Image-Mode RHEL Breaks Your File Integrity Baseline, and Nobody Told the SOC
Red Hat shipped image mode for RHEL (the bootc / ostree-based variant) as a supported path in 2024, and by now it is showing up in production fleets and, more to the point, in front of authorizing officials who are used to package-mode hosts. If your environment is moving any workload onto image-mode RHEL 9 or the RHEL 10 builds, the thing nobody puts in the migration deck is this: your existing host integrity story — the auditd watches, the AIDE database, the EDR file-monitoring rules — was written against a writable /usr. Image mode makes /usr read-only and immutable, ships the OS as a container image, and shoves all the mutable state into /etc, /var, and a couple of overlay paths. The controls don’t break loudly. They just quietly stop covering the surface they used to cover, and the gaps land exactly where persistence and drift now live.

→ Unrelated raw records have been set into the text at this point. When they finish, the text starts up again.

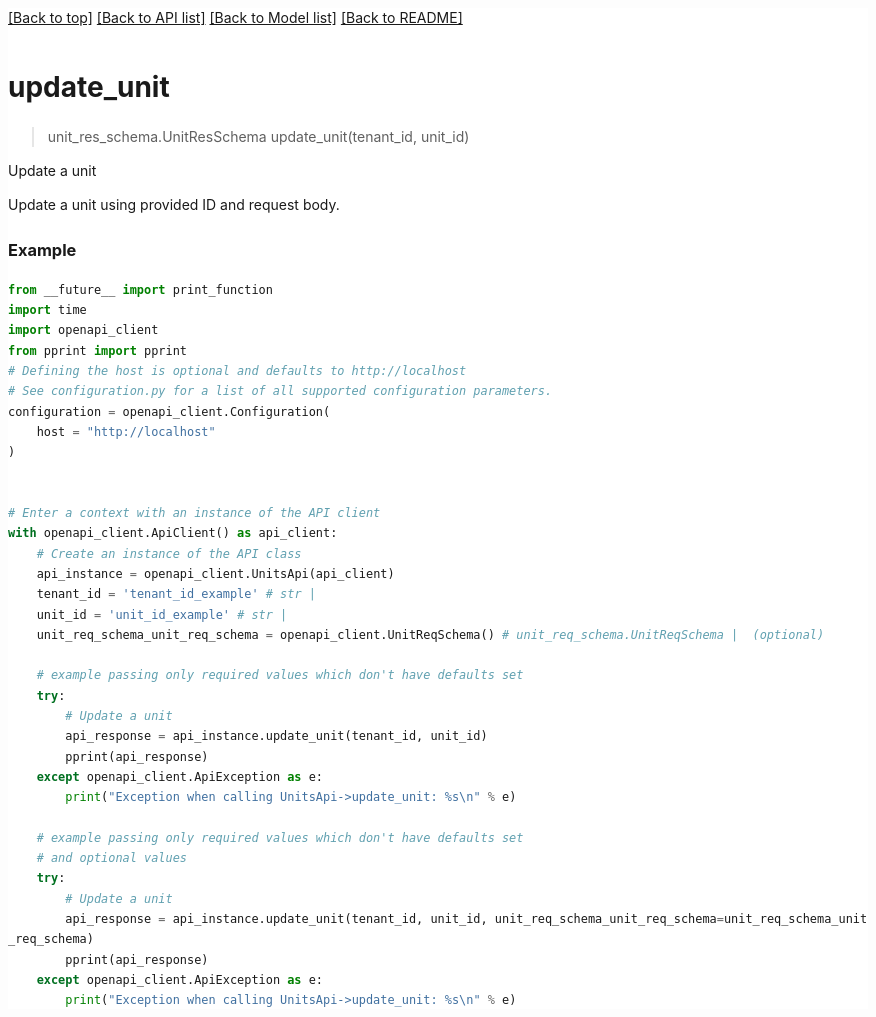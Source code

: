 [[Back to top]](#) [[Back to API list]](../README.md#documentation-for-api-endpoints) [[Back to Model list]](../README.md#documentation-for-models) [[Back to README]](../README.md)

# **update_unit**
> unit_res_schema.UnitResSchema update_unit(tenant_id, unit_id)

Update a unit

Update a unit using provided ID and request body.

### Example

```python
from __future__ import print_function
import time
import openapi_client
from pprint import pprint
# Defining the host is optional and defaults to http://localhost
# See configuration.py for a list of all supported configuration parameters.
configuration = openapi_client.Configuration(
    host = "http://localhost"
)


# Enter a context with an instance of the API client
with openapi_client.ApiClient() as api_client:
    # Create an instance of the API class
    api_instance = openapi_client.UnitsApi(api_client)
    tenant_id = 'tenant_id_example' # str | 
    unit_id = 'unit_id_example' # str | 
    unit_req_schema_unit_req_schema = openapi_client.UnitReqSchema() # unit_req_schema.UnitReqSchema |  (optional)

    # example passing only required values which don't have defaults set
    try:
        # Update a unit
        api_response = api_instance.update_unit(tenant_id, unit_id)
        pprint(api_response)
    except openapi_client.ApiException as e:
        print("Exception when calling UnitsApi->update_unit: %s\n" % e)

    # example passing only required values which don't have defaults set
    # and optional values
    try:
        # Update a unit
        api_response = api_instance.update_unit(tenant_id, unit_id, unit_req_schema_unit_req_schema=unit_req_schema_unit_req_schema)
        pprint(api_response)
    except openapi_client.ApiException as e:
        print("Exception when calling UnitsApi->update_unit: %s\n" % e)
```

That is the whole problem in one paragraph. The rest is mechanism and instrumentation.
What actually changed under the hood
In package mode, rpm writes files all over the tree — /usr/bin, /usr/lib, /usr/sbin, config under /etc, the works — and your baseline assumes any unexpected write to /usr is suspicious. That assumption was load-bearing for a lot of SI-7 implementations.

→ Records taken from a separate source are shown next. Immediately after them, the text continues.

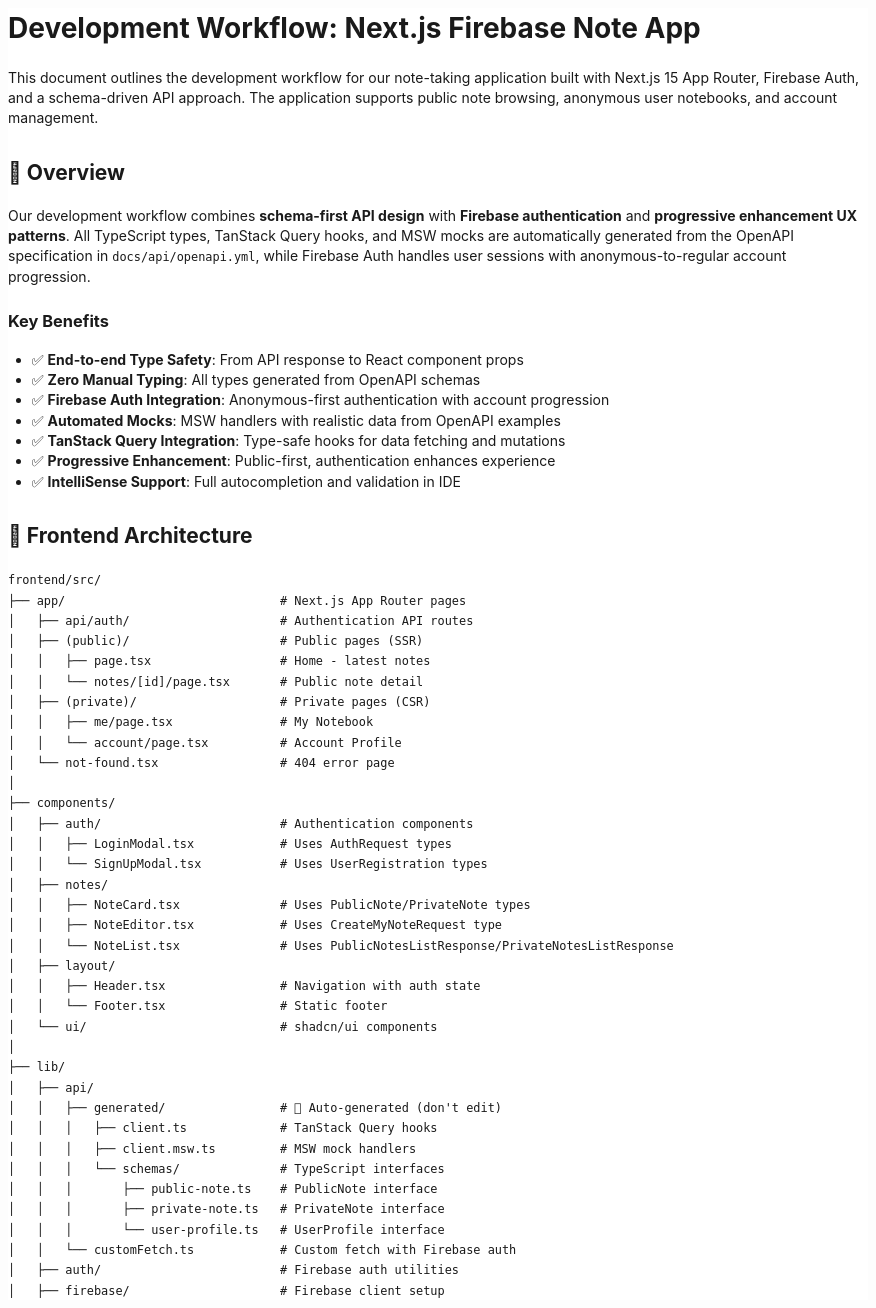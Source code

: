 # Development Workflow: Next.js Firebase Note App

This document outlines the development workflow for our note-taking application built with Next.js 15 App Router, Firebase Auth, and a schema-driven API approach. The application supports public note browsing, anonymous user notebooks, and account management.

## 🎯 Overview

Our development workflow combines **schema-first API design** with **Firebase authentication** and **progressive enhancement UX patterns**. All TypeScript types, TanStack Query hooks, and MSW mocks are automatically generated from the OpenAPI specification in `docs/api/openapi.yml`, while Firebase Auth handles user sessions with anonymous-to-regular account progression.

### Key Benefits

- ✅ **End-to-end Type Safety**: From API response to React component props
- ✅ **Zero Manual Typing**: All types generated from OpenAPI schemas
- ✅ **Firebase Auth Integration**: Anonymous-first authentication with account progression
- ✅ **Automated Mocks**: MSW handlers with realistic data from OpenAPI examples
- ✅ **TanStack Query Integration**: Type-safe hooks for data fetching and mutations
- ✅ **Progressive Enhancement**: Public-first, authentication enhances experience
- ✅ **IntelliSense Support**: Full autocompletion and validation in IDE

## 📁 Frontend Architecture

```
frontend/src/
├── app/                              # Next.js App Router pages
│   ├── api/auth/                     # Authentication API routes
│   ├── (public)/                     # Public pages (SSR)
│   │   ├── page.tsx                  # Home - latest notes
│   │   └── notes/[id]/page.tsx       # Public note detail
│   ├── (private)/                    # Private pages (CSR)
│   │   ├── me/page.tsx               # My Notebook
│   │   └── account/page.tsx          # Account Profile
│   └── not-found.tsx                 # 404 error page
│
├── components/
│   ├── auth/                         # Authentication components
│   │   ├── LoginModal.tsx            # Uses AuthRequest types
│   │   └── SignUpModal.tsx           # Uses UserRegistration types
│   ├── notes/
│   │   ├── NoteCard.tsx              # Uses PublicNote/PrivateNote types
│   │   ├── NoteEditor.tsx            # Uses CreateMyNoteRequest type
│   │   └── NoteList.tsx              # Uses PublicNotesListResponse/PrivateNotesListResponse
│   ├── layout/
│   │   ├── Header.tsx                # Navigation with auth state
│   │   └── Footer.tsx                # Static footer
│   └── ui/                           # shadcn/ui components
│
├── lib/
│   ├── api/
│   │   ├── generated/                # 🚫 Auto-generated (don't edit)
│   │   │   ├── client.ts             # TanStack Query hooks
│   │   │   ├── client.msw.ts         # MSW mock handlers
│   │   │   └── schemas/              # TypeScript interfaces
│   │   │       ├── public-note.ts    # PublicNote interface
│   │   │       ├── private-note.ts   # PrivateNote interface
│   │   │       └── user-profile.ts   # UserProfile interface
│   │   └── customFetch.ts            # Custom fetch with Firebase auth
│   ├── auth/                         # Firebase auth utilities
│   ├── firebase/                     # Firebase client setup
```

Image mode flips it. The OS is built as an OCI container image and deployed transactionally. /usr is mounted read-only off an ostree commit. You can’t rpm -i into a running system the way you used to; you change the image, build a new commit, and reboot into it (bootc upgrade, then a reboot, or staged via bootc switch). The running root is a deployment that ostree can roll back to the previous commit if the new one fails to boot. Composefs backs the whole thing with a content-addressed, fs-verity-protected store, so the immutability is enforced at the filesystem layer rather than by a permission bit you can flip back.
Which sounds great for integrity — and it genuinely is, for /usr. The catch is that mutable state didn’t disappear. It moved, and concentrated:
/etcis a writable overlay seeded from the image. Local edits persist across upgrades and are three-way merged against the new image’s/etc. This is where most config drift now lives./varis fully writable and persistent, untouched by image upgrades. Anything that wants to survive a reboot and stay out of the image’s way goes here.- Systemd units, timers, and the usual persistence real estate are reachable through both, plus whatever a workload bakes into a layered image.
So the integrity surface you actually need to watch shrank in one place and got sharper in two others. If your monitoring still treats /usr writes as the headline event, you’re watching a door that’s been welded shut while the windows on the other side of the building stay open.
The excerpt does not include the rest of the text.